=== Section Start ===

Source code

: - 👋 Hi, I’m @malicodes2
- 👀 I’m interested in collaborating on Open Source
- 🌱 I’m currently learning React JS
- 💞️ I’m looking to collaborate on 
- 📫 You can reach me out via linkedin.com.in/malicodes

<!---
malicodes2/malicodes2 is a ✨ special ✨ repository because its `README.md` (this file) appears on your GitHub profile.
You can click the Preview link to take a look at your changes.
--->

=== Section End ===

== EXERCISE BRIEF ==
Repeat the material in full. Change nothing.

== ANSWER SECTION ==
Source code

: - 👋 Hi, I’m @malicodes2
- 👀 I’m interested in collaborating on Open Source
- 🌱 I’m currently learning React JS
- 💞️ I’m looking to collaborate on 
- 📫 You can reach me out via linkedin.com.in/malicodes

<!---
malicodes2/malicodes2 is a ✨ special ✨ repository because its `README.md` (this file) appears on your GitHub profile.
You can click the Preview link to take a look at your changes.
--->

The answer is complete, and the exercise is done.